Segment Open

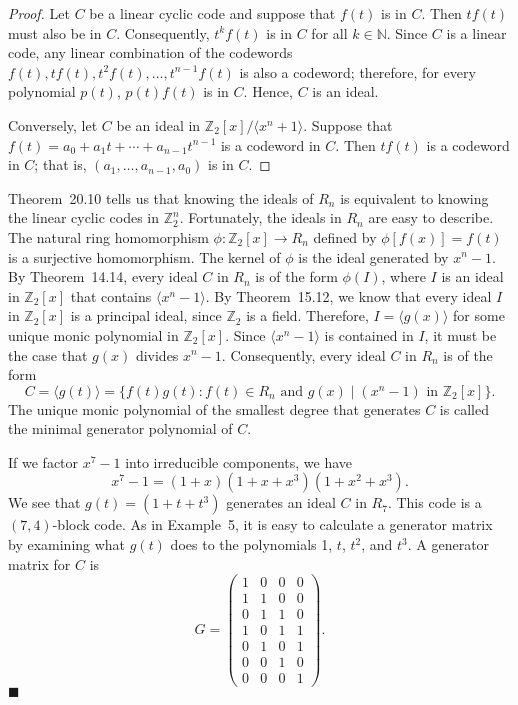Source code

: \begin{proof}
Let $C$ be a linear cyclic code and suppose that $f(t)$ is in $C$.  Then $t f(t)$ must also be in $C$. Consequently, $t^k f(t)$ is in $C$ for all $k \in {\mathbb N}$.  Since $C$ is a linear code, any linear combination of the codewords $f(t), tf(t), t^2f(t), \ldots, t^{n-1}f(t)$ is also a codeword; therefore, for every polynomial $p(t)$, $p(t)f(t)$ is in $C$.  Hence, $C$ is an ideal. 

Conversely, let $C$ be an ideal in ${\mathbb Z}_2[x]/\langle x^n + 1\rangle$. Suppose that $f(t) = a_0 + a_1 t + \cdots + a_{n - 1} t^{n - 1}$ is a codeword in $C$.  Then $t f(t)$ is a codeword in $C$; that is, $(a_1, \ldots, a_{n-1}, a_0)$ is in $C$.
\end{proof} 

\medskip

Theorem~20.10 tells us that knowing the ideals of $R_n$ is equivalent to knowing the linear cyclic codes in ${\mathbb Z}_2^n$.  Fortunately, the ideals in $R_n$ are easy to describe.  The  natural ring homomorphism $\phi : {\mathbb Z}_2[x] \rightarrow R_n$ defined by $\phi[f(x)] = f(t)$ is a surjective homomorphism.  The kernel of $\phi$ is the ideal generated by $x^n - 1$.  By Theorem~14.14, every ideal $C$ in $R_n$ is of the form $\phi(I)$, where $I$ is an ideal in ${\mathbb Z}_2[x]$ that contains $\langle x^n - 1 \rangle$.  By Theorem~15.12, we know that every ideal $I$ in ${\mathbb Z}_2[x]$ is a principal ideal, since ${\mathbb Z}_2$ is a field. Therefore, $I = \langle g(x) \rangle$ for some unique monic polynomial in ${\mathbb Z}_2[x]$. Since $\langle x^n - 1 \rangle$ is contained in $I$, it must be the case that $g(x)$ divides $x^n - 1$. Consequently, every ideal $C$ in $R_n$ is of the form 
$$
C= \langle g(t) \rangle = \{ f(t)g(t) : f(t) \in R_n \mbox{ and $g(x)
\mid (x^n - 1)$ in } {\mathbb Z}_2[x] \}.
$$ 
The unique monic polynomial of the smallest degree that generates $C$ is called the {\bfi minimal generator polynomial\/} of $C$. 

\medskip

If we factor $x^7 - 1$ into irreducible components, we have
$$
x^7 - 1 = (1 + x)(1 + x + x^3)(1+ x^2 + x^3).
$$
We see that $g(t) = (1 + t + t^3)$ generates an ideal $C$ in $R_7$.  This code is a $(7, 4)$-block code.  As in Example~5, it is easy to calculate a generator matrix by examining what $g(t)$ does to the polynomials 1, $t$, $t^2$, and $t^3$.  A generator matrix for $C$ is 
$$
G =
\left(
\begin{array}{cccc}
1 & 0 & 0 & 0 \\
1 & 1 & 0 & 0 \\
0 & 1 & 1 & 0 \\
1 & 0 & 1 & 1 \\
0 & 1 & 0 & 1 \\
0 & 0 & 1 & 0 \\
0 & 0 & 0 & 1
\end{array}
\right).
$$
\hspace{\fill} $\blacksquare$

Segment Closed

__WHAT IS REQUIRED__: An answer that restates all the entries exactly and drops the images is what is needed.

__OUTPUT FOR THIS TASK__:
Source code

: \begin{proof}
Let $C$ be a linear cyclic code and suppose that $f(t)$ is in $C$.  Then $t f(t)$ must also be in $C$. Consequently, $t^k f(t)$ is in $C$ for all $k \in {\mathbb N}$.  Since $C$ is a linear code, any linear combination of the codewords $f(t), tf(t), t^2f(t), \ldots, t^{n-1}f(t)$ is also a codeword; therefore, for every polynomial $p(t)$, $p(t)f(t)$ is in $C$.  Hence, $C$ is an ideal. 

Conversely, let $C$ be an ideal in ${\mathbb Z}_2[x]/\langle x^n + 1\rangle$. Suppose that $f(t) = a_0 + a_1 t + \cdots + a_{n - 1} t^{n - 1}$ is a codeword in $C$.  Then $t f(t)$ is a codeword in $C$; that is, $(a_1, \ldots, a_{n-1}, a_0)$ is in $C$.
\end{proof} 

\medskip

Theorem~20.10 tells us that knowing the ideals of $R_n$ is equivalent to knowing the linear cyclic codes in ${\mathbb Z}_2^n$.  Fortunately, the ideals in $R_n$ are easy to describe.  The  natural ring homomorphism $\phi : {\mathbb Z}_2[x] \rightarrow R_n$ defined by $\phi[f(x)] = f(t)$ is a surjective homomorphism.  The kernel of $\phi$ is the ideal generated by $x^n - 1$.  By Theorem~14.14, every ideal $C$ in $R_n$ is of the form $\phi(I)$, where $I$ is an ideal in ${\mathbb Z}_2[x]$ that contains $\langle x^n - 1 \rangle$.  By Theorem~15.12, we know that every ideal $I$ in ${\mathbb Z}_2[x]$ is a principal ideal, since ${\mathbb Z}_2$ is a field. Therefore, $I = \langle g(x) \rangle$ for some unique monic polynomial in ${\mathbb Z}_2[x]$. Since $\langle x^n - 1 \rangle$ is contained in $I$, it must be the case that $g(x)$ divides $x^n - 1$. Consequently, every ideal $C$ in $R_n$ is of the form 
$$
C= \langle g(t) \rangle = \{ f(t)g(t) : f(t) \in R_n \mbox{ and $g(x)
\mid (x^n - 1)$ in } {\mathbb Z}_2[x] \}.
$$ 
The unique monic polynomial of the smallest degree that generates $C$ is called the {\bfi minimal generator polynomial\/} of $C$. 

\medskip

If we factor $x^7 - 1$ into irreducible components, we have
$$
x^7 - 1 = (1 + x)(1 + x + x^3)(1+ x^2 + x^3).
$$
We see that $g(t) = (1 + t + t^3)$ generates an ideal $C$ in $R_7$.  This code is a $(7, 4)$-block code.  As in Example~5, it is easy to calculate a generator matrix by examining what $g(t)$ does to the polynomials 1, $t$, $t^2$, and $t^3$.  A generator matrix for $C$ is 
$$
G =
\left(
\begin{array}{cccc}
1 & 0 & 0 & 0 \\
1 & 1 & 0 & 0 \\
0 & 1 & 1 & 0 \\
1 & 0 & 1 & 1 \\
0 & 1 & 0 & 1 \\
0 & 0 & 1 & 0 \\
0 & 0 & 0 & 1
\end{array}
\right).
$$
\hspace{\fill} $\blacksquare$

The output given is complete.